§ WHAT IS REQUIRED:
Give all of the data again exactly as written, omitting every image.

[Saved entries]
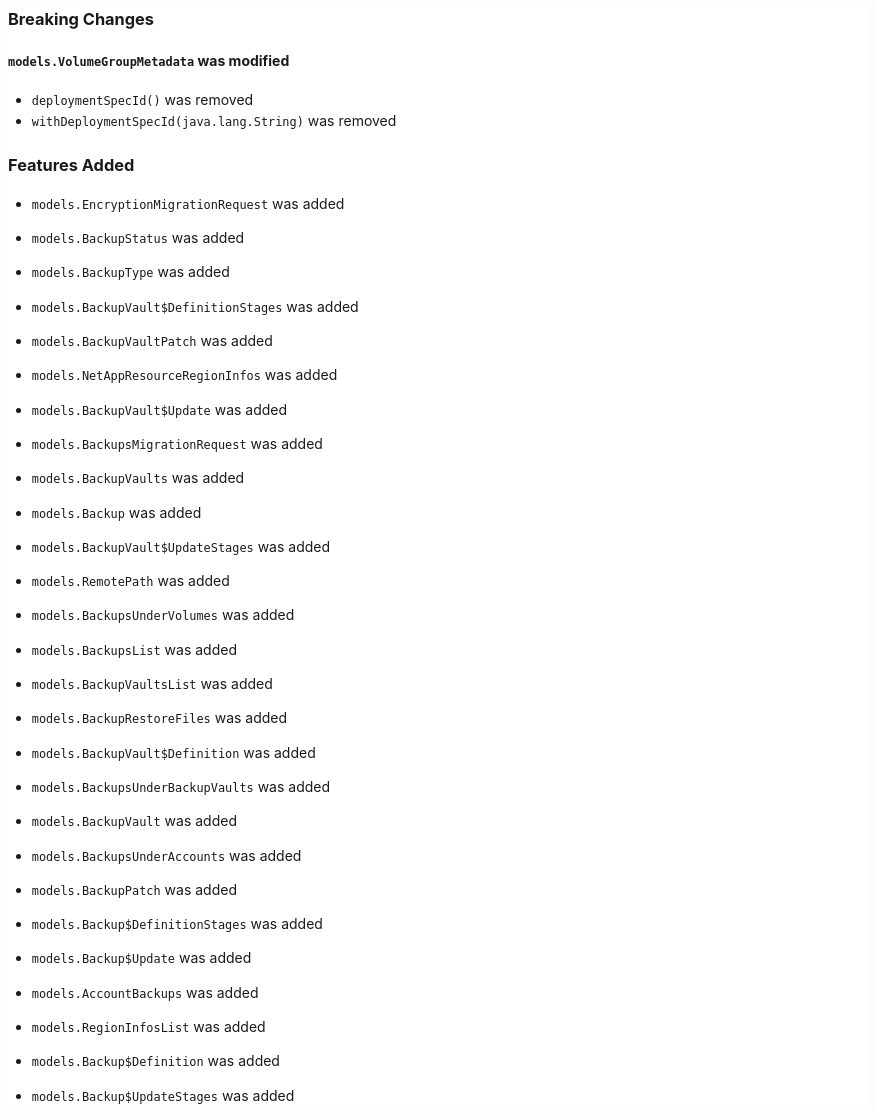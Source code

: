 ### Breaking Changes

#### `models.VolumeGroupMetadata` was modified

* `deploymentSpecId()` was removed
* `withDeploymentSpecId(java.lang.String)` was removed

### Features Added

* `models.EncryptionMigrationRequest` was added

* `models.BackupStatus` was added

* `models.BackupType` was added

* `models.BackupVault$DefinitionStages` was added

* `models.BackupVaultPatch` was added

* `models.NetAppResourceRegionInfos` was added

* `models.BackupVault$Update` was added

* `models.BackupsMigrationRequest` was added

* `models.BackupVaults` was added

* `models.Backup` was added

* `models.BackupVault$UpdateStages` was added

* `models.RemotePath` was added

* `models.BackupsUnderVolumes` was added

* `models.BackupsList` was added

* `models.BackupVaultsList` was added

* `models.BackupRestoreFiles` was added

* `models.BackupVault$Definition` was added

* `models.BackupsUnderBackupVaults` was added

* `models.BackupVault` was added

* `models.BackupsUnderAccounts` was added

* `models.BackupPatch` was added

* `models.Backup$DefinitionStages` was added

* `models.Backup$Update` was added

* `models.AccountBackups` was added

* `models.RegionInfosList` was added

* `models.Backup$Definition` was added

* `models.Backup$UpdateStages` was added
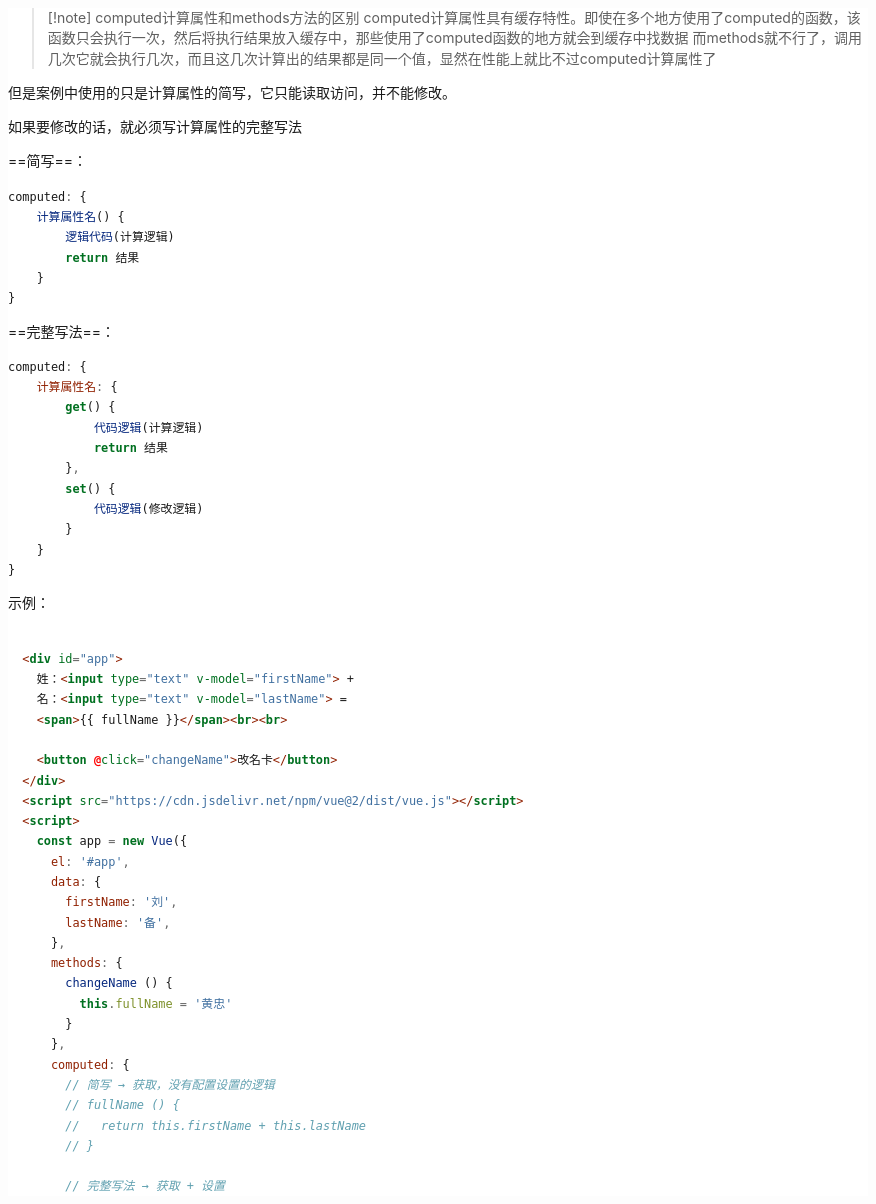 
>[!note] computed计算属性和methods方法的区别
>computed计算属性具有缓存特性。即使在多个地方使用了computed的函数，该函数只会执行一次，然后将执行结果放入缓存中，那些使用了computed函数的地方就会到缓存中找数据
>而methods就不行了，调用几次它就会执行几次，而且这几次计算出的结果都是同一个值，显然在性能上就比不过computed计算属性了


但是案例中使用的只是计算属性的简写，它只能读取访问，并不能修改。

如果要修改的话，就必须写计算属性的完整写法

==简写==：

```javascript
computed: {
	计算属性名() {
		逻辑代码(计算逻辑)
		return 结果
	}
}
```

==完整写法==：

```javascript
computed: {
	计算属性名: {
		get() {
			代码逻辑(计算逻辑)
			return 结果
		},
		set() {
			代码逻辑(修改逻辑)
		}
	}
}
```


示例：

```html

  <div id="app">
    姓：<input type="text" v-model="firstName"> +
    名：<input type="text" v-model="lastName"> =
    <span>{{ fullName }}</span><br><br>
    
    <button @click="changeName">改名卡</button>
  </div>
  <script src="https://cdn.jsdelivr.net/npm/vue@2/dist/vue.js"></script>
  <script>
    const app = new Vue({
      el: '#app',
      data: {
        firstName: '刘',
        lastName: '备',
      },
      methods: {
        changeName () {
          this.fullName = '黄忠'
        }
      },
      computed: {
        // 简写 → 获取，没有配置设置的逻辑
        // fullName () {
        //   return this.firstName + this.lastName
        // }

        // 完整写法 → 获取 + 设置
```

§ SOLUTION FOR THIS EXERCISE:
Source code

: ### Breaking Changes

#### `models.VolumeGroupMetadata` was modified

* `deploymentSpecId()` was removed
* `withDeploymentSpecId(java.lang.String)` was removed

### Features Added

* `models.EncryptionMigrationRequest` was added

* `models.BackupStatus` was added

* `models.BackupType` was added

* `models.BackupVault$DefinitionStages` was added

* `models.BackupVaultPatch` was added

* `models.NetAppResourceRegionInfos` was added

* `models.BackupVault$Update` was added

* `models.BackupsMigrationRequest` was added

* `models.BackupVaults` was added

* `models.Backup` was added

* `models.BackupVault$UpdateStages` was added

* `models.RemotePath` was added

* `models.BackupsUnderVolumes` was added

* `models.BackupsList` was added

* `models.BackupVaultsList` was added

* `models.BackupRestoreFiles` was added

* `models.BackupVault$Definition` was added

* `models.BackupsUnderBackupVaults` was added

* `models.BackupVault` was added

* `models.BackupsUnderAccounts` was added

* `models.BackupPatch` was added

* `models.Backup$DefinitionStages` was added

* `models.Backup$Update` was added

* `models.AccountBackups` was added

* `models.RegionInfosList` was added

* `models.Backup$Definition` was added

* `models.Backup$UpdateStages` was added
>[!note] computed计算属性和methods方法的区别
>computed计算属性具有缓存特性。即使在多个地方使用了computed的函数，该函数只会执行一次，然后将执行结果放入缓存中，那些使用了computed函数的地方就会到缓存中找数据
>而methods就不行了，调用几次它就会执行几次，而且这几次计算出的结果都是同一个值，显然在性能上就比不过computed计算属性了


但是案例中使用的只是计算属性的简写，它只能读取访问，并不能修改。

如果要修改的话，就必须写计算属性的完整写法

==简写==：

```javascript
computed: {
	计算属性名() {
		逻辑代码(计算逻辑)
		return 结果
	}
}
```

==完整写法==：

```javascript
computed: {
	计算属性名: {
		get() {
			代码逻辑(计算逻辑)
			return 结果
		},
		set() {
			代码逻辑(修改逻辑)
		}
	}
}
```


示例：

```html

  <div id="app">
    姓：<input type="text" v-model="firstName"> +
    名：<input type="text" v-model="lastName"> =
    <span>{{ fullName }}</span><br><br>
    
    <button @click="changeName">改名卡</button>
  </div>
  <script src="https://cdn.jsdelivr.net/npm/vue@2/dist/vue.js"></script>
  <script>
    const app = new Vue({
      el: '#app',
      data: {
        firstName: '刘',
        lastName: '备',
      },
      methods: {
        changeName () {
          this.fullName = '黄忠'
        }
      },
      computed: {
        // 简写 → 获取，没有配置设置的逻辑
        // fullName () {
        //   return this.firstName + this.lastName
        // }

        // 完整写法 → 获取 + 设置
```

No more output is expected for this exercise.